Interessante no livro de Gache é seu desejo de “apontar denominadores comuns que podemos encontrar nesses textos e noções, para ver de que modo podem se constituir como estratégias a serem adotadas pela literatura experimental” (GACHE, 2017GACHE, Belén. Instruções de uso. Florianópolis: Par(ent)esis, 2017., p. 29). E como Yoko “foi uma das primeiras a utilizar com a forma instrução” (Ibidem, p. 11), segundo ela mesma afirma, é possível pensar seu trabalho, sobretudo em Grapefruit, como um dos responsáveis pela utilização da instrução como gesto performático e influenciador de outras práticas nesse sentido. Outra questão importante que Gache aponta é a dessubjetivação das práticas instrucionais: o artista não mais escreve essas peças de “modo único e final”, porque elas “concretizam-se na interação com o leitor e suas diferentes leituras, e ainda nas atuações que elas geram” (Ibidem, p. 31). Assim, ao comentar o Fluxus - grupo de qual Yoko fez parte -, ela afirma: “cada leitor produz, em vez de uma réplica do poema ou da ação proposta, uma versão própria desse poema e/ou dessa ação” (Ibidem). E uma “versão própria” significa uma prática crítica de trazer essa ação para sua vida, a ser convidado para participar sem medo do processo enunciativo do autor/a.
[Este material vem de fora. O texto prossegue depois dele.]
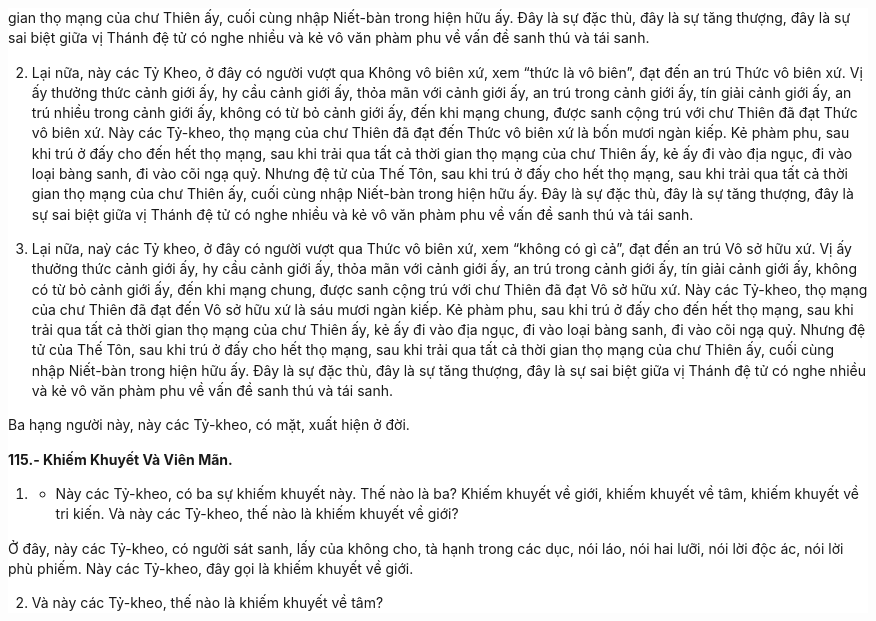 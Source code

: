 gian thọ mạng của chư Thiên ấy, cuối cùng nhập Niết-bàn trong hiện hữu ấy. Ðây là sự đặc thù, đây là
sự tăng thượng, đây là sự sai biệt giữa vị Thánh đệ tử có nghe nhiều và kẻ vô văn phàm phu về vấn đề
sanh thú và tái sanh.

2. Lại nữa, này các Tỷ Kheo, ở đây có người vượt qua Không vô biên xứ, xem “thức là vô biên”, đạt đến
an trú Thức vô biên xứ. Vị ấy thưởng thức cảnh giới ấy, hy cầu cảnh giới ấy, thỏa mãn với cảnh giới ấy,
an trú trong cảnh giới ấy, tín giải cảnh giới ấy, an trú nhiều trong cảnh giới ấy, không có từ bỏ cảnh giới
ấy, đến khi mạng chung, được sanh cộng trú với chư Thiên đã đạt Thức vô biên xứ. Này các Tỷ-kheo,
thọ mạng của chư Thiên đã đạt đến Thức vô biên xứ là bốn mươi ngàn kiếp. Kẻ phàm phu, sau khi trú ở
đấy cho đến hết thọ mạng, sau khi trải qua tất cả thời gian thọ mạng của chư Thiên ấy, kẻ ấy đi vào địa
ngục, đi vào loại bàng sanh, đi vào cõi ngạ quỷ. Nhưng đệ tử của Thế Tôn, sau khi trú ở đấy cho hết thọ
mạng, sau khi trải qua tất cả thời gian thọ mạng của chư Thiên ấy, cuối cùng nhập Niết-bàn trong hiện
hữu ấy. Ðây là sự đặc thù, đây là sự tăng thượng, đây là sự sai biệt giữa vị Thánh đệ tử có nghe nhiều và
kẻ vô văn phàm phu về vấn đề sanh thú và tái sanh.

3. Lại nữa, naỳ các Tỷ kheo, ở đây có người vượt qua Thức vô biên xứ, xem “không có gì cả”, đạt đến
an trú Vô sở hữu xứ. Vị ấy thưởng thức cảnh giới ấy, hy cầu cảnh giới ấy, thỏa mãn với cảnh giới ấy, an
trú trong cảnh giới ấy, tín giải cảnh giới ấy, không có từ bỏ cảnh giới ấy, đến khi mạng chung, được
sanh cộng trú với chư Thiên đã đạt Vô sở hữu xứ. Này các Tỷ-kheo, thọ mạng của chư Thiên đã đạt đến
Vô sở hữu xứ là sáu mươi ngàn kiếp. Kẻ phàm phu, sau khi trú ở đấy cho đến hết thọ mạng, sau khi trải
qua tất cả thời gian thọ mạng của chư Thiên ấy, kẻ ấy đi vào địa ngục, đi vào loại bàng sanh, đi vào cõi
ngạ quỷ. Nhưng đệ tử của Thế Tôn, sau khi trú ở đấy cho hết thọ mạng, sau khi trải qua tất cả thời gian
thọ mạng của chư Thiên ấy, cuối cùng nhập Niết-bàn trong hiện hữu ấy. Ðây là sự đặc thù, đây là sự
tăng thượng, đây là sự sai biệt giữa vị Thánh đệ tử có nghe nhiều và kẻ vô văn phàm phu về vấn đề sanh
thú và tái sanh.

Ba hạng người này, này các Tỷ-kheo, có mặt, xuất hiện ở đời.

**115.- Khiếm Khuyết Và Viên Mãn.**

1. - Này các Tỷ-kheo, có ba sự khiếm khuyết này. Thế nào là ba? Khiếm khuyết về giới, khiếm khuyết
về tâm, khiếm khuyết về tri kiến.
Và này các Tỷ-kheo, thế nào là khiếm khuyết về giới?

Ở đây, này các Tỷ-kheo, có người sát sanh, lấy của không cho, tà hạnh trong các dục, nói láo, nói hai
lưỡi, nói lời độc ác, nói lời phù phiếm. Này các Tỷ-kheo, đây gọi là khiếm khuyết về giới.

2. Và này các Tỷ-kheo, thế nào là khiếm khuyết về tâm?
Além disso, Gache chama a atenção para a “recorrente experimentação com tempos, que traz uma vontade implícita de desconstrução do esquema narrativo clássico (Ibidem) Todos esses impasses, ou estados de “impaciência”, para lembrar expressão de Goldberg, são encenadas no trabalho de Yoko Ono: tempo, narratividade clássica, interação com o leitor/a, além do impasse, entre a quantidade de ideias e a maneira de colocá-las para fora são aspectos que garantem a ela um lugar especial, e crítico, na história da performance.

O céu ainda é azul, você sabe...

No decurso do seu conto, Poe faz com que anoiteça. Ele se demora na cidade à luz de gás. O fenômeno da rua como interior, fenômeno em que se concentra a fantasmagoria do flâneur, é difícil de separar da iluminação a gás. As primeiras lâmpadas a gás arderam nas galerias. Na infância de Baudelaire fez-se a tentativa de utilizá-las a céu aberto; colocaram-se candelabros na Place Vendôme. Sob Napoleão III cresce mais rapidamente o número de lampiões a gás. Isso elevou o grau de segurança da cidade; fez a multidão em plena rua sentir-se, também à noite, como em sua própria casa; removeu do cenário grande o céu estrelado e o fez de modo mais radical que os seus prédios altos. “Corro as cortinas contra o Sol que agora foi dormir, como de hábito; doravante não vejo outra luz senão a da chama do gás”. A lua e as estrelas já não são mais dignas de menção.

Walter Benjamin, Paris do Segundo Império.

(BENJAMIN, 1994BENJAMIN, Walter. Paris do Segundo Império. In: Obras escolhidas III: Charles Baudelaire, um lírico no auge do capitalismo. 3a. edição. São Paulo: Editora Brasiliense, 1994., p. 47)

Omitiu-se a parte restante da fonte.